[Rendered images with source text]
+++++

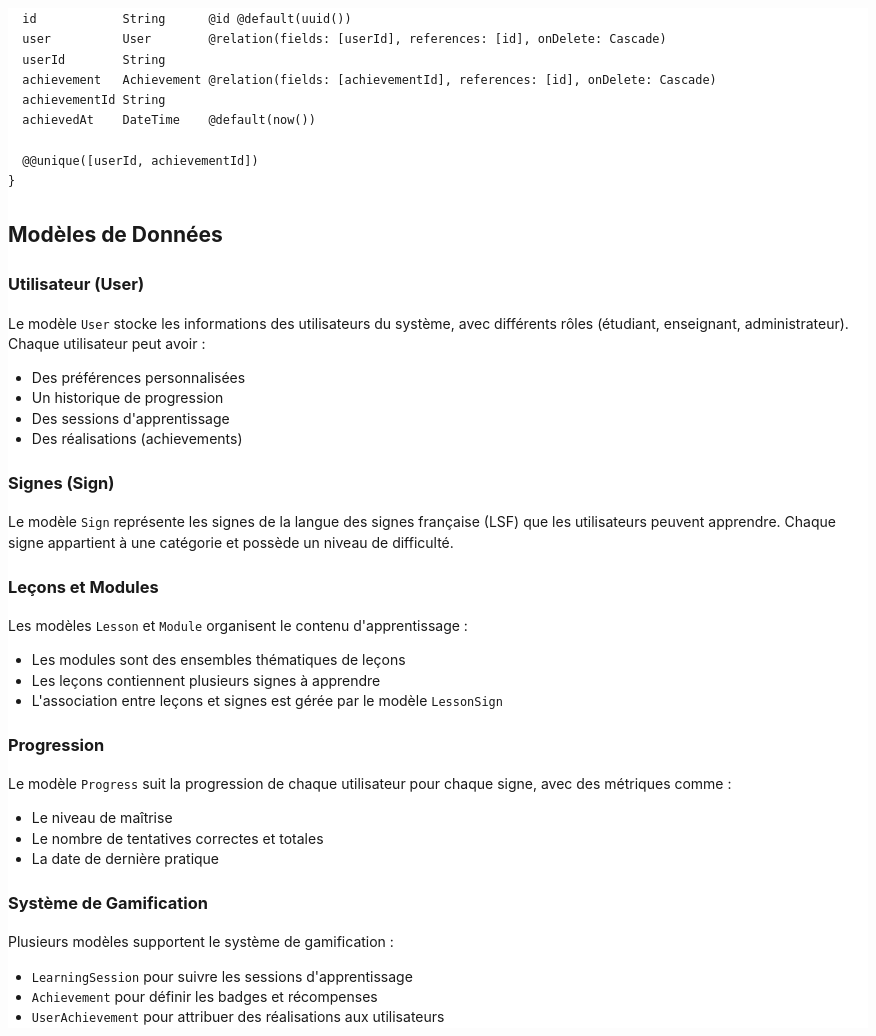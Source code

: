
 ```prisma
  id            String      @id @default(uuid())
  user          User        @relation(fields: [userId], references: [id], onDelete: Cascade)
  userId        String
  achievement   Achievement @relation(fields: [achievementId], references: [id], onDelete: Cascade)
  achievementId String
  achievedAt    DateTime    @default(now())

  @@unique([userId, achievementId])
}
```

## Modèles de Données

### Utilisateur (User)

Le modèle `User` stocke les informations des utilisateurs du système, avec différents rôles (étudiant, enseignant, administrateur). Chaque utilisateur peut avoir :

- Des préférences personnalisées
- Un historique de progression
- Des sessions d'apprentissage
- Des réalisations (achievements)

### Signes (Sign)

Le modèle `Sign` représente les signes de la langue des signes française (LSF) que les utilisateurs peuvent apprendre. Chaque signe appartient à une catégorie et possède un niveau de difficulté.

### Leçons et Modules

Les modèles `Lesson` et `Module` organisent le contenu d'apprentissage :

- Les modules sont des ensembles thématiques de leçons
- Les leçons contiennent plusieurs signes à apprendre
- L'association entre leçons et signes est gérée par le modèle `LessonSign`

### Progression

Le modèle `Progress` suit la progression de chaque utilisateur pour chaque signe, avec des métriques comme :

- Le niveau de maîtrise
- Le nombre de tentatives correctes et totales
- La date de dernière pratique

### Système de Gamification

Plusieurs modèles supportent le système de gamification :

- `LearningSession` pour suivre les sessions d'apprentissage
- `Achievement` pour définir les badges et récompenses
- `UserAchievement` pour attribuer des réalisations aux utilisateurs
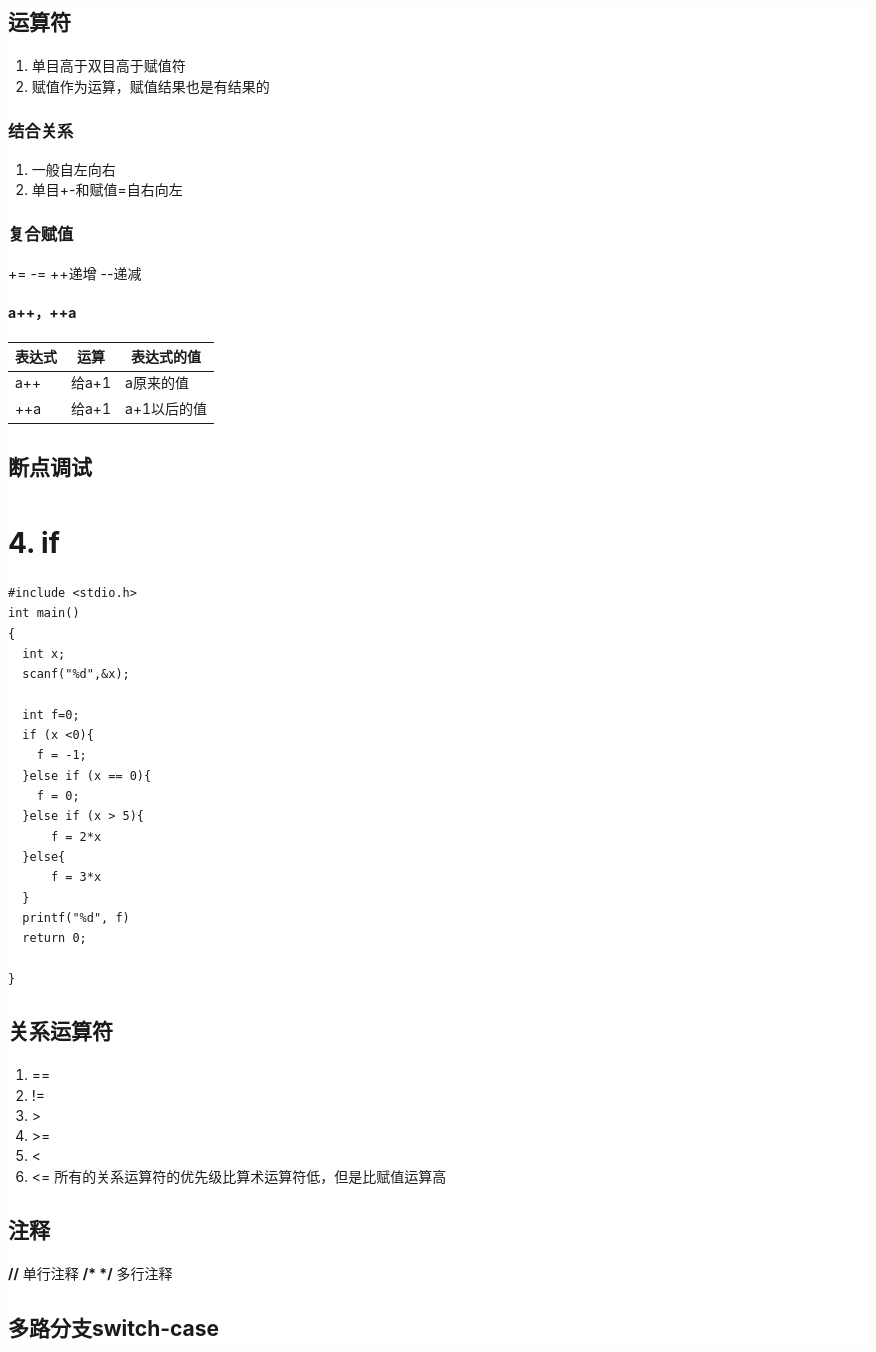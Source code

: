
  ```
  ```
## 运算符
1. 单目高于双目高于赋值符
2. 赋值作为运算，赋值结果也是有结果的
### 结合关系
1. 一般自左向右
2. 单目+-和赋值=自右向左
### 复合赋值
+=
-=
++递增
--递减
#### a++，++a
| 表达式 | 运算 | 表达式的值  |
| -----  | ---  |  -------- |
| a++    | 给a+1| a原来的值  |
| ++a    | 给a+1| a+1以后的值|
## 断点调试

# 4. if
```
#include <stdio.h>
int main()
{
  int x;
  scanf("%d",&x);

  int f=0;
  if (x <0){
    f = -1;
  }else if (x == 0){
    f = 0;
  }else if (x > 5){
      f = 2*x
  }else{
      f = 3*x
  }
  printf("%d", f)
  return 0;

}
```
## 关系运算符
1. ==
2. !=
3. \>
4. \>=
5. <
6. <=
所有的关系运算符的优先级比算术运算符低，但是比赋值运算高
## 注释
**//** 单行注释
**/\* \*/** 多行注释
## 多路分支switch-case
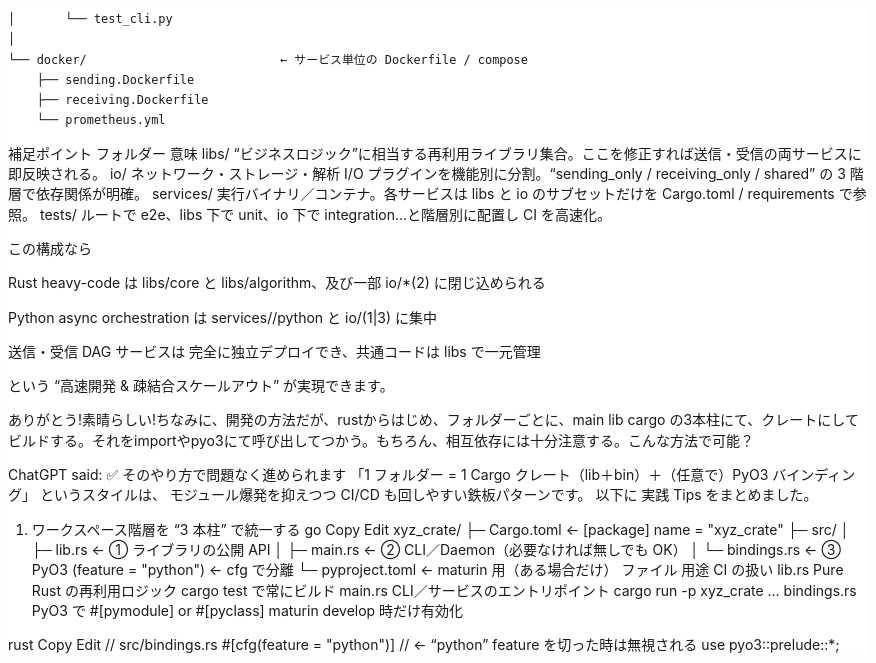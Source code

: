     │       └── test_cli.py
    │
    └── docker/                           ← サービス単位の Dockerfile / compose
        ├── sending.Dockerfile
        ├── receiving.Dockerfile
        └── prometheus.yml
補足ポイント
フォルダー	意味
libs/	“ビジネスロジック”に相当する再利用ライブラリ集合。ここを修正すれば送信・受信の両サービスに即反映される。
io/	ネットワーク・ストレージ・解析 I/O プラグインを機能別に分割。“sending_only / receiving_only / shared” の 3 階層で依存関係が明確。
services/	実行バイナリ／コンテナ。各サービスは libs と io のサブセットだけを Cargo.toml / requirements で参照。
tests/	ルートで e2e、libs 下で unit、io 下で integration…と階層別に配置し CI を高速化。

この構成なら

Rust heavy-code は libs/core と libs/algorithm、及び一部 io/*(2) に閉じ込められる

Python async orchestration は services//python と io/(1|3) に集中

送信・受信 DAG サービスは 完全に独立デプロイでき、共通コードは libs で一元管理

という “高速開発 & 疎結合スケールアウト” が実現できます。



ありがとう!素晴らしい!ちなみに、開発の方法だが、rustからはじめ、フォルダーごとに、main lib cargo の3本柱にて、クレートにしてビルドする。それをimportやpyo3にて呼び出してつかう。もちろん、相互依存には十分注意する。こんな方法で可能？


ChatGPT said:
✅ そのやり方で問題なく進められます
「1 フォルダー = 1 Cargo クレート（lib＋bin）＋（任意で）PyO3 バインディング」 というスタイルは、
モジュール爆発を抑えつつ CI/CD も回しやすい鉄板パターンです。
以下に 実践 Tips をまとめました。

1. ワークスペース階層を “3 本柱” で統一する
go
Copy
Edit
xyz_crate/
├─ Cargo.toml          ← [package] name = "xyz_crate"
├─ src/
│   ├─ lib.rs          ← ① ライブラリの公開 API
│   ├─ main.rs         ← ② CLI／Daemon（必要なければ無しでも OK）
│   └─ bindings.rs     ← ③ PyO3 (feature = "python")   ← cfg で分離
└─ pyproject.toml      ← maturin 用（ある場合だけ）
ファイル	用途	CI の扱い
lib.rs	Pure Rust の再利用ロジック	cargo test で常にビルド
main.rs	CLI／サービスのエントリポイント	cargo run -p xyz_crate …
bindings.rs	PyO3 で #[pymodule] or #[pyclass]	maturin develop 時だけ有効化

rust
Copy
Edit
// src/bindings.rs
#[cfg(feature = "python")]            // ← “python” feature を切った時は無視される
use pyo3::prelude::*;

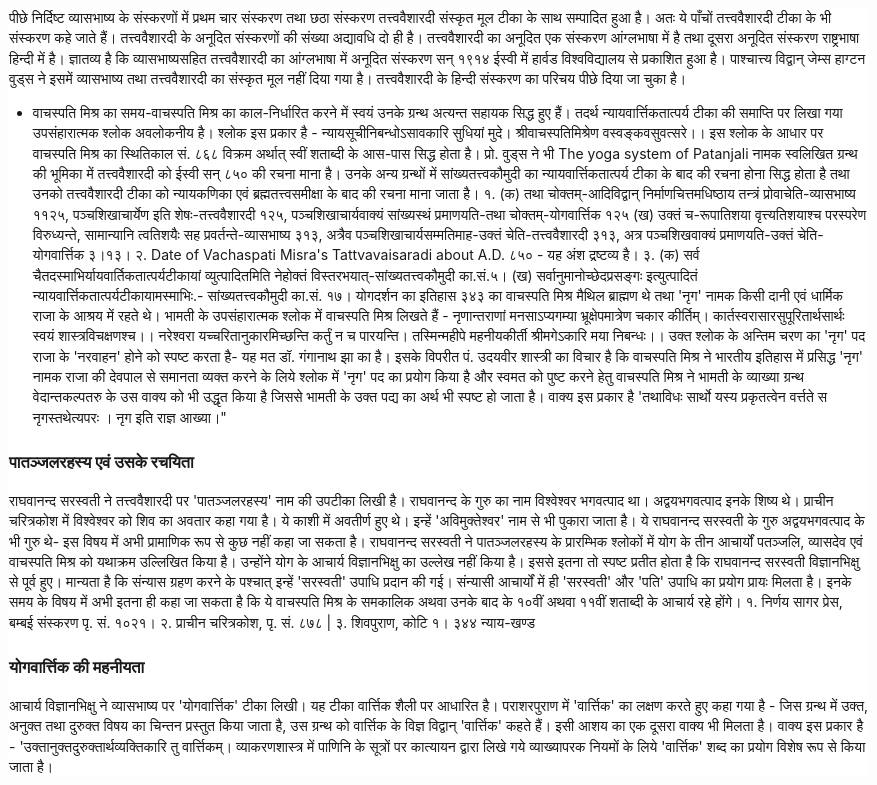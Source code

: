 पीछे निर्दिष्ट व्यासभाष्य के संस्करणों में प्रथम चार संस्करण तथा छठा संस्करण तत्त्ववैशारदी संस्कृत मूल टीका के साथ सम्पादित हुआ है। अतः ये पाँचों तत्त्ववैशारदी टीका के भी संस्करण कहे जाते हैं। तत्त्ववैशारदी के अनूदित संस्करणों की संख्या अद्यावधि दो ही है। तत्त्ववैशारदी का अनूदित एक संस्करण आंग्लभाषा में है तथा दूसरा अनूदित संस्करण राष्ट्रभाषा हिन्दी में है। ज्ञातव्य है कि व्यासभाष्यसहित तत्त्ववैशारदी का आंग्लभाषा में अनूदित संस्करण सन् १९१४ ईस्वी में हार्वड विश्वविद्यालय से प्रकाशित हुआ है। पाश्चात्त्य विद्वान् जेम्स हाग्टन वुड्स ने इसमें व्यासभाष्य तथा तत्त्ववैशारदी का संस्कृत मूल नहीं दिया गया है। तत्त्ववैशारदी के हिन्दी संस्करण का परिचय पीछे दिया जा चुका है।
- वाचस्पति मिश्र का समय-वाचस्पति मिश्र का काल-निर्धारित करने में स्वयं उनके ग्रन्थ अत्यन्त सहायक सिद्ध हुए हैं। तदर्थ न्यायवार्त्तिकतात्पर्य टीका की समाप्ति पर लिखा गया उपसंहारात्मक श्लोक अवलोकनीय है। श्लोक इस प्रकार है -
न्यायसूचीनिबन्धोऽसावकारि सुधियां मुदे।
श्रीवाचस्पतिमिश्रेण वस्वङ्कवसुवत्सरे।। इस श्लोक के आधार पर वाचस्पति मिश्र का स्थितिकाल सं. ८६८ विक्रम अर्थात् स्वीं शताब्दी के आस-पास सिद्ध होता है। प्रो. वुड्स ने भी The yoga system of Patanjali नामक स्वलिखित ग्रन्थ की भूमिका में तत्त्ववैशारदी को ईस्वी सन् ८५० की रचना माना है। उनके अन्य ग्रन्थों में सांख्यतत्त्वकौमुदी का न्यायवार्त्तिकतात्पर्य टीका के बाद की रचना होना सिद्ध होता है तथा उनको तत्त्ववैशारदी टीका को न्यायकणिका एवं ब्रह्मतत्त्वसमीक्षा के बाद की रचना माना जाता है। १. (क) तथा चोक्तम्-आदिविद्वान् निर्माणचित्तमधिष्ठाय तन्त्रं प्रोवाचेति-व्यासभाष्य ११२५,
पञ्चशिखाचार्येण इति शेषः-तत्त्ववैशारदी १२५, पञ्चशिखाचार्यवाक्यं सांख्यस्थं प्रमाणयति-तथा
चोक्तम्-योगवार्त्तिक १२५ (ख) उक्तं च-रूपातिशया वृत्त्यतिशयाश्च परस्परेण विरुध्यन्ते, सामान्यानि त्वतिशयैः सह
प्रवर्तन्ते-व्यासभाष्य ३१३, अत्रैव पञ्चशिखाचार्यसम्मतिमाह-उक्तं चेति-तत्त्ववैशारदी ३१३, अत्र
पञ्चशिखवाक्यं प्रमाणयति-उक्तं चेति-योगवार्त्तिक ३।१३। २. Date of Vachaspati Misra's Tattvavaisaradi about A.D. ८५० - यह अंश द्रष्टव्य है। ३. (क) सर्व चैतदस्माभिर्यायवार्तिकतात्पर्यटीकायां व्युत्पादितमिति नेहोक्तं विस्तरभयात्-सांख्यतत्त्वकौमुदी
का.सं.५। (ख) सर्वानुमानोच्छेदप्रसङ्गः इत्युत्पादितं न्यायवार्त्तिकतात्पर्यटीकायामस्माभिः.- सांख्यतत्त्वकौमुदी
का.सं. १७।
योगदर्शन का इतिहास
३४३
का वाचस्पति मिश्र मैथिल ब्राह्मण थे तथा 'नृग' नामक किसी दानी एवं धार्मिक राजा के आश्रय में रहते थे। भामती के उपसंहारात्मक श्लोक में वाचस्पति मिश्र लिखते हैं -
नृणान्तराणां मनसाऽप्यगम्या भ्रूक्षेपमात्रेण चकार कीर्तिम्। कार्तस्वरासारसुपूरितार्थसार्थः स्वयं शास्त्रविचक्षणश्च।। नरेश्वरा यच्चरितानुकारमिच्छन्ति कर्तुं न च पारयन्ति। तस्मिन्महीपे महनीयकीर्ती श्रीमगेऽकारि मया निबन्धः।।
उक्त श्लोक के अन्तिम चरण का 'नृग' पद राजा के 'नरवाहन' होने को स्पष्ट करता है- यह मत डॉ. गंगानाथ झा का है। इसके विपरीत पं. उदयवीर शास्त्री का विचार है कि वाचस्पति मिश्र ने भारतीय इतिहास में प्रसिद्ध 'नृग' नामक राजा की देवपाल से समानता व्यक्त करने के लिये श्लोक में 'नृग' पद का प्रयोग किया है और स्वमत को पुष्ट करने हेतु वाचस्पति मिश्र ने भामती के व्याख्या ग्रन्थ वेदान्तकल्पतरु के उस वाक्य को भी उद्धृत किया है जिससे भामती के उक्त पद्य का अर्थ भी स्पष्ट हो जाता है। वाक्य इस प्रकार है 'तथाविधः सार्थो यस्य प्रकृतत्वेन वर्त्तते स नृगस्तथेत्यपरः । नृग इति राज्ञ आख्या।"
### पातञ्जलरहस्य एवं उसके रचयिता
राघवानन्द सरस्वती ने तत्त्ववैशारदी पर 'पातञ्जलरहस्य' नाम की उपटीका लिखी है। राघवानन्द के गुरु का नाम विश्वेश्वर भगवत्पाद था। अद्वयभगवत्पाद इनके शिष्य थे। प्राचीन चरित्रकोश में विश्वेश्वर को शिव का अवतार कहा गया है। ये काशी में अवतीर्ण हुए थे। इन्हें 'अविमुक्तेश्वर' नाम से भी पुकारा जाता है। ये राघवानन्द सरस्वती के गुरु अद्वयभगवत्पाद के भी गुरु थे- इस विषय में अभी प्रामाणिक रूप से कुछ नहीं कहा जा सकता है। राघवानन्द सरस्वती ने पातञ्जलरहस्य के प्रारम्भिक श्लोकों में योग के तीन आचार्यों पतञ्जलि, व्यासदेव एवं वाचस्पति मिश्र को यथाक्रम उल्लिखित किया है। उन्होंने योग के आचार्य विज्ञानभिक्षु का उल्लेख नहीं किया है। इससे इतना तो स्पष्ट प्रतीत होता है कि राघवानन्द सरस्वती विज्ञानभिक्षु से पूर्व हुए। मान्यता है कि संन्यास ग्रहण करने के पश्चात् इन्हें 'सरस्वती' उपाधि प्रदान की गई। संन्यासी आचार्यों में ही 'सरस्वती' और 'पति' उपाधि का प्रयोग प्रायः मिलता है। इनके समय के विषय में अभी इतना ही कहा जा सकता है कि ये वाचस्पति मिश्र के समकालिक अथवा उनके बाद के १०वीं अथवा ११वीं शताब्दी के आचार्य रहे होंगे।
१. निर्णय सागर प्रेस, बम्बई संस्करण पृ. सं. १०२१। २. प्राचीन चरित्रकोश, पृ. सं. ८७८ | ३. शिवपुराण, कोटि १।
३४४
न्याय-खण्ड
### योगवार्त्तिक की महनीयता
आचार्य विज्ञानभिक्षु ने व्यासभाष्य पर 'योगवार्त्तिक' टीका लिखी। यह टीका वार्त्तिक शैली पर आधारित है। पराशरपुराण में 'वार्त्तिक' का लक्षण करते हुए कहा गया है - जिस ग्रन्थ में उक्त, अनुक्त तथा दुरुक्त विषय का चिन्तन प्रस्तुत किया जाता है, उस ग्रन्थ को वार्त्तिक के विज्ञ विद्वान् 'वार्त्तिक' कहते हैं। इसी आशय का एक दूसरा वाक्य भी मिलता है। वाक्य इस प्रकार है - 'उक्तानुक्तदुरुक्तार्थव्यक्तिकारि तु वार्त्तिकम्। व्याकरणशास्त्र में पाणिनि के सूत्रों पर कात्यायन द्वारा लिखे गये व्याख्यापरक नियमों के लिये 'वार्त्तिक' शब्द का प्रयोग विशेष रूप से किया जाता है।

+++++

▶ [BRIEF]
Take every line above that includes "references" and list it.

▶ [TASK RESULT]
  user          User        @relation(fields: [userId], references: [id], onDelete: Cascade)
  achievement   Achievement @relation(fields: [achievementId], references: [id], onDelete: Cascade)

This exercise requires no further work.